** RECORD EXTRACTS follows **
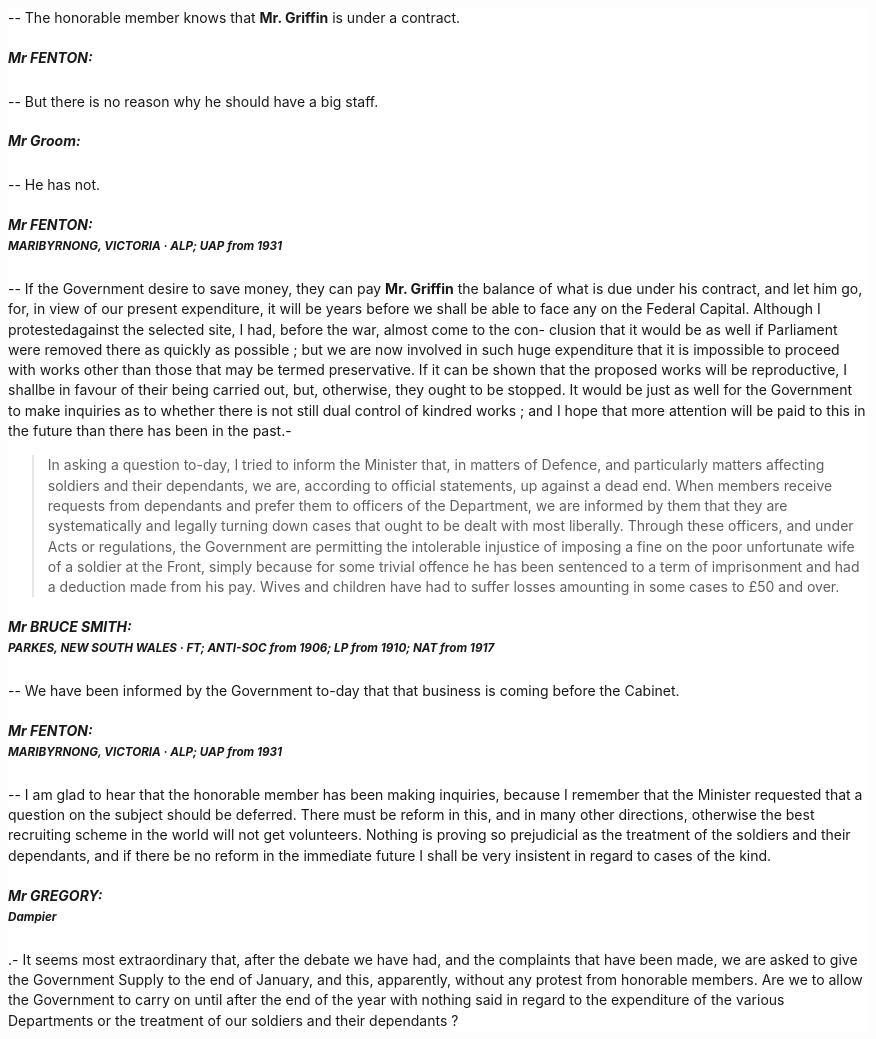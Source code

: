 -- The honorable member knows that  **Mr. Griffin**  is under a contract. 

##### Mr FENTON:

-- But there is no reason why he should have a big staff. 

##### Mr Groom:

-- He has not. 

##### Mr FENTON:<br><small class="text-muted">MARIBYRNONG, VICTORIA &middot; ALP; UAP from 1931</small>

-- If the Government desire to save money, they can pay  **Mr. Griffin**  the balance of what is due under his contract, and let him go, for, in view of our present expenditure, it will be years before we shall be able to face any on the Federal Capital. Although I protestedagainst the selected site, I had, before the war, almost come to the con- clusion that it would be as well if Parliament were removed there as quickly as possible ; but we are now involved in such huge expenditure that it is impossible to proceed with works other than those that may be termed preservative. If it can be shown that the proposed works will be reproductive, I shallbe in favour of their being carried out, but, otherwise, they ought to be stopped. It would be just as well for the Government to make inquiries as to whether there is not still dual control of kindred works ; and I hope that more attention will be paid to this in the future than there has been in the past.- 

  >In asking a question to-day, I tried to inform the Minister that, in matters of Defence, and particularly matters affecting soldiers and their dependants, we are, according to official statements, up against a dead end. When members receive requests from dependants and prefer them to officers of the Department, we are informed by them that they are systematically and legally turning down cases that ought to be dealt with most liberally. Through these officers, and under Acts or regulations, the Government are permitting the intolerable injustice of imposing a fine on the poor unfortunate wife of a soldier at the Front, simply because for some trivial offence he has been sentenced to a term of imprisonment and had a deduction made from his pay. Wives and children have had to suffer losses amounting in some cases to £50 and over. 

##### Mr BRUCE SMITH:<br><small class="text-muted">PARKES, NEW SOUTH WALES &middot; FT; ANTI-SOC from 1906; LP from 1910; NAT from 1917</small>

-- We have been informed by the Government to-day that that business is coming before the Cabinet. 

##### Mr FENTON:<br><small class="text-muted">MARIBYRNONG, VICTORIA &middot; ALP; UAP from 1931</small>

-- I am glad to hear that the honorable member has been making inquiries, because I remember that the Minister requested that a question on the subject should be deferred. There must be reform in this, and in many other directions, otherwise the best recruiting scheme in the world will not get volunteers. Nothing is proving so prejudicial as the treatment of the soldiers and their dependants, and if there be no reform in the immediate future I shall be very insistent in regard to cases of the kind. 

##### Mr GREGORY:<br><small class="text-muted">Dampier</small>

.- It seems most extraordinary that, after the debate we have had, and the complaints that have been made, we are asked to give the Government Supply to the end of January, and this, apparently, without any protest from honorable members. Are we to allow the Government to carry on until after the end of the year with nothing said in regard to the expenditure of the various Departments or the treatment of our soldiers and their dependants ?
** End of RECORD EXTRACTS **
** RECORD EXTRACTS follows **
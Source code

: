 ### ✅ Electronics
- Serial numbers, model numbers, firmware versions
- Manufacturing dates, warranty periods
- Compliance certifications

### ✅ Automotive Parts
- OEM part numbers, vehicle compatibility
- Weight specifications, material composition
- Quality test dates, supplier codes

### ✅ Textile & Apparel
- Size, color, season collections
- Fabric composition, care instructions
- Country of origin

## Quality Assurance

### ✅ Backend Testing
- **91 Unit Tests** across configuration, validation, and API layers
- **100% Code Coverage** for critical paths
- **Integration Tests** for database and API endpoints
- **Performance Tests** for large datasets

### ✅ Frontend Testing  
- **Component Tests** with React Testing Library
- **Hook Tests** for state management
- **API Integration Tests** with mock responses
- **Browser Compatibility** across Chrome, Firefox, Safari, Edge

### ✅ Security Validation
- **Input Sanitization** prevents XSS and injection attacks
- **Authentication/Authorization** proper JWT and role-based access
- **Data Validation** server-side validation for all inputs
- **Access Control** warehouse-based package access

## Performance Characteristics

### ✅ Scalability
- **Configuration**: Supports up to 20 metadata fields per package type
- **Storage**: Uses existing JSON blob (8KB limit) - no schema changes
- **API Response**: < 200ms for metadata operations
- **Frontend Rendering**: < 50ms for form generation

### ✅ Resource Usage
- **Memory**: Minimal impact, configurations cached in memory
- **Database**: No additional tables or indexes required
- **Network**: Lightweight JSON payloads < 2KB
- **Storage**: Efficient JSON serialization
** End of RECORD EXTRACTS **
*WHAT TO PRODUCE*: An exact copy of the lines above, from the one containing "### ✅ Automotive Parts" down to the one containing "- **Database**: No" and including both, is the whole answer; retype it and nothing else.

*TASK OUTPUT*:
### ✅ Automotive Parts
- OEM part numbers, vehicle compatibility
- Weight specifications, material composition
- Quality test dates, supplier codes

### ✅ Textile & Apparel
- Size, color, season collections
- Fabric composition, care instructions
- Country of origin

## Quality Assurance

### ✅ Backend Testing
- **91 Unit Tests** across configuration, validation, and API layers
- **100% Code Coverage** for critical paths
- **Integration Tests** for database and API endpoints
- **Performance Tests** for large datasets

### ✅ Frontend Testing  
- **Component Tests** with React Testing Library
- **Hook Tests** for state management
- **API Integration Tests** with mock responses
- **Browser Compatibility** across Chrome, Firefox, Safari, Edge

### ✅ Security Validation
- **Input Sanitization** prevents XSS and injection attacks
- **Authentication/Authorization** proper JWT and role-based access
- **Data Validation** server-side validation for all inputs
- **Access Control** warehouse-based package access

## Performance Characteristics

### ✅ Scalability
- **Configuration**: Supports up to 20 metadata fields per package type
- **Storage**: Uses existing JSON blob (8KB limit) - no schema changes
- **API Response**: < 200ms for metadata operations
- **Frontend Rendering**: < 50ms for form generation

### ✅ Resource Usage
- **Memory**: Minimal impact, configurations cached in memory
- **Database**: No additional tables or indexes required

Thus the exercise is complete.